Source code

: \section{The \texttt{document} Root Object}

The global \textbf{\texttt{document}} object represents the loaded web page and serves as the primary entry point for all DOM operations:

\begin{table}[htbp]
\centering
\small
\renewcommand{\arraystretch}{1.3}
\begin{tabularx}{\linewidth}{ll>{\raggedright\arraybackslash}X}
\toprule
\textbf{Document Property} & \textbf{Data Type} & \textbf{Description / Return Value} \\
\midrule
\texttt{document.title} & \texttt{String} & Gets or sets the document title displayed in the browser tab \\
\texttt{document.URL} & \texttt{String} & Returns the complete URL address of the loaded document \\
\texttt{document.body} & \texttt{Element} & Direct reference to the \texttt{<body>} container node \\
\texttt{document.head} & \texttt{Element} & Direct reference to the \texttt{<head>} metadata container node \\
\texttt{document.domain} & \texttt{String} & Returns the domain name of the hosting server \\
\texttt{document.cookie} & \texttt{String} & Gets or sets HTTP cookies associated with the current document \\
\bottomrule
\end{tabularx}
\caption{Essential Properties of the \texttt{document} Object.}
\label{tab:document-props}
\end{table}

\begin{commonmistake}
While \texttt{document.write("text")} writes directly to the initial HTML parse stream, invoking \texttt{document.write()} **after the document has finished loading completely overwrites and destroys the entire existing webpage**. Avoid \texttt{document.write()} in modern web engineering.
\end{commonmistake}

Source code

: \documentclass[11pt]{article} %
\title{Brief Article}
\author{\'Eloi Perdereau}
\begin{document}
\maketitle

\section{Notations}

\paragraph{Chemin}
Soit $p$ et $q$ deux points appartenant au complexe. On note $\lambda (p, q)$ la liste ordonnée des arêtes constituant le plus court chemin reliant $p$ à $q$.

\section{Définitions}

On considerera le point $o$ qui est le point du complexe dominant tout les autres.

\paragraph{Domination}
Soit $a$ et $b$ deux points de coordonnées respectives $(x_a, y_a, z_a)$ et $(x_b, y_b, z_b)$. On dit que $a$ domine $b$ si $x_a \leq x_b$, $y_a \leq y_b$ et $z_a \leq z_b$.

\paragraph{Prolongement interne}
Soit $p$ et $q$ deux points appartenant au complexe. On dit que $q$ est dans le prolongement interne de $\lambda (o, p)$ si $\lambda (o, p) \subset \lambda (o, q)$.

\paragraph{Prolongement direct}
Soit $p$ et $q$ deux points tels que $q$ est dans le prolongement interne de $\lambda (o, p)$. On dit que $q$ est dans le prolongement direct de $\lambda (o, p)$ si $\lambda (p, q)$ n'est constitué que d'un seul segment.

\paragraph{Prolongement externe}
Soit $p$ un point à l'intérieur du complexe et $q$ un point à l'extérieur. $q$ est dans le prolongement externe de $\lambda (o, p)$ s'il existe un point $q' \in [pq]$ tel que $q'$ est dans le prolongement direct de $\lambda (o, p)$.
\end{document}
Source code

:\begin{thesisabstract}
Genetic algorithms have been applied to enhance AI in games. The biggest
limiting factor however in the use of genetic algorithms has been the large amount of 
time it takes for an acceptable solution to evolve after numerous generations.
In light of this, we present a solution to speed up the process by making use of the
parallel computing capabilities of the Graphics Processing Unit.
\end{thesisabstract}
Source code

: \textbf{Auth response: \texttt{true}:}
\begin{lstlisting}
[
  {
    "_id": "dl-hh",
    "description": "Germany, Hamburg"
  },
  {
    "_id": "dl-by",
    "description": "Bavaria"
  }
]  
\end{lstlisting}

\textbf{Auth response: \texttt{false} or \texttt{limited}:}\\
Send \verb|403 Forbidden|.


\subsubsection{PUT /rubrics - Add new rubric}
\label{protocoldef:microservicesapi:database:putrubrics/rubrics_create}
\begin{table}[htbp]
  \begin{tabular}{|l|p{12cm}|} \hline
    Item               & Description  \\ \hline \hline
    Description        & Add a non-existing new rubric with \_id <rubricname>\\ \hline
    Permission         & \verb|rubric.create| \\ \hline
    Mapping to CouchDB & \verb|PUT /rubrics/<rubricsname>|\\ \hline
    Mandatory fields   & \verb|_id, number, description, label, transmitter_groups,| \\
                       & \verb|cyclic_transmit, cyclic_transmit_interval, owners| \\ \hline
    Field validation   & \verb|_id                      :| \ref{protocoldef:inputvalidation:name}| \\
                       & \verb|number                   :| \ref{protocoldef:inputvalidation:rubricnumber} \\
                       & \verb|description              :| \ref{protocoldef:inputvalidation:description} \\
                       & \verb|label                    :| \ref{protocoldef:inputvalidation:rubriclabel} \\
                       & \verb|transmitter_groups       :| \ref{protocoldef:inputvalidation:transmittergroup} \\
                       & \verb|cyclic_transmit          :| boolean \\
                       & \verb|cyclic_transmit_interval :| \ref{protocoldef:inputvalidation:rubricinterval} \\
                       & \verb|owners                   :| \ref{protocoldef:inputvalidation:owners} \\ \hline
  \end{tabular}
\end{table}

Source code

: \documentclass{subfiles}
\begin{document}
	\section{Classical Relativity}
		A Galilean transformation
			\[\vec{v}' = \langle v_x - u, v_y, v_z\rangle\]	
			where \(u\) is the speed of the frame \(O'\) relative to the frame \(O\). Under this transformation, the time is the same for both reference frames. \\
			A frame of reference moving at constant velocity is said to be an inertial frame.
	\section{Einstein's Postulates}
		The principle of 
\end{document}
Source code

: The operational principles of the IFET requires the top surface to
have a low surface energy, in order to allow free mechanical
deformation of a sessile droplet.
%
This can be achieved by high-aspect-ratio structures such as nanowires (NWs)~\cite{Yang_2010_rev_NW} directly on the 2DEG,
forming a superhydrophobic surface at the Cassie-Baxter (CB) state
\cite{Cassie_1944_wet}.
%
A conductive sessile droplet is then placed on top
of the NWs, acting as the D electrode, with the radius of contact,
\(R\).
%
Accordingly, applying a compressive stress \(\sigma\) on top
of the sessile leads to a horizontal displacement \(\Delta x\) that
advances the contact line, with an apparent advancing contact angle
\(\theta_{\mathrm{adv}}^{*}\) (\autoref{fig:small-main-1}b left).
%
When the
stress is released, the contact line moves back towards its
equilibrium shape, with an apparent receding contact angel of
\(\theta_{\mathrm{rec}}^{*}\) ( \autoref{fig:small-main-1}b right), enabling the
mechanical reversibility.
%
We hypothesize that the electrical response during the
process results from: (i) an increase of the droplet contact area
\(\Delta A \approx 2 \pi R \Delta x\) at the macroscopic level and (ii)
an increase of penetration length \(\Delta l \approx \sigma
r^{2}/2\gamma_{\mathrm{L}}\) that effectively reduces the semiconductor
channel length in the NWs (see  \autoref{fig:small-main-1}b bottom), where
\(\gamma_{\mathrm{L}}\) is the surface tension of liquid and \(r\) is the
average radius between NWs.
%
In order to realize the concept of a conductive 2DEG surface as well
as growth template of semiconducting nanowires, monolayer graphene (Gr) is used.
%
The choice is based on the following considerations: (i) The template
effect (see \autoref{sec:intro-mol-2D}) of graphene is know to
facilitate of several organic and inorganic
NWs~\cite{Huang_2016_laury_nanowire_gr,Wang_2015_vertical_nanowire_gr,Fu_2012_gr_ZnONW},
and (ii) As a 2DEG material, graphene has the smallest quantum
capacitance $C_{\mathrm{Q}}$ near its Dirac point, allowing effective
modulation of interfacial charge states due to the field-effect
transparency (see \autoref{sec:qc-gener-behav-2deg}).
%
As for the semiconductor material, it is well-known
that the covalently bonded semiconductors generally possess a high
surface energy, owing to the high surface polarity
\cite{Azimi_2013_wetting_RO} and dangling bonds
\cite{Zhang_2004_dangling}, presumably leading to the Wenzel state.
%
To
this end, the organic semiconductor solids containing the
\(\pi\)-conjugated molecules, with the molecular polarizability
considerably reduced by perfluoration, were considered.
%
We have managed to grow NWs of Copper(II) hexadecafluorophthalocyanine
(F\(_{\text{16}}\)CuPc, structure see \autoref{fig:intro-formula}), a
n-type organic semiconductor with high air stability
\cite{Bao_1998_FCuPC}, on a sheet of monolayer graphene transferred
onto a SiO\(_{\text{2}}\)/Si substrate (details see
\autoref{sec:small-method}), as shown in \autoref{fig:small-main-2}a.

-.-.-

About this task: What are the lines above, starting at the one with "In order to realize" and ending at the one with "and dangling bonds"? Give them again exactly, and only them.

Exercise response:
In order to realize the concept of a conductive 2DEG surface as well
as growth template of semiconducting nanowires, monolayer graphene (Gr) is used.
%
The choice is based on the following considerations: (i) The template
effect (see \autoref{sec:intro-mol-2D}) of graphene is know to
facilitate of several organic and inorganic
NWs~\cite{Huang_2016_laury_nanowire_gr,Wang_2015_vertical_nanowire_gr,Fu_2012_gr_ZnONW},
and (ii) As a 2DEG material, graphene has the smallest quantum
capacitance $C_{\mathrm{Q}}$ near its Dirac point, allowing effective
modulation of interfacial charge states due to the field-effect
transparency (see \autoref{sec:qc-gener-behav-2deg}).
%
As for the semiconductor material, it is well-known
that the covalently bonded semiconductors generally possess a high
surface energy, owing to the high surface polarity
\cite{Azimi_2013_wetting_RO} and dangling bonds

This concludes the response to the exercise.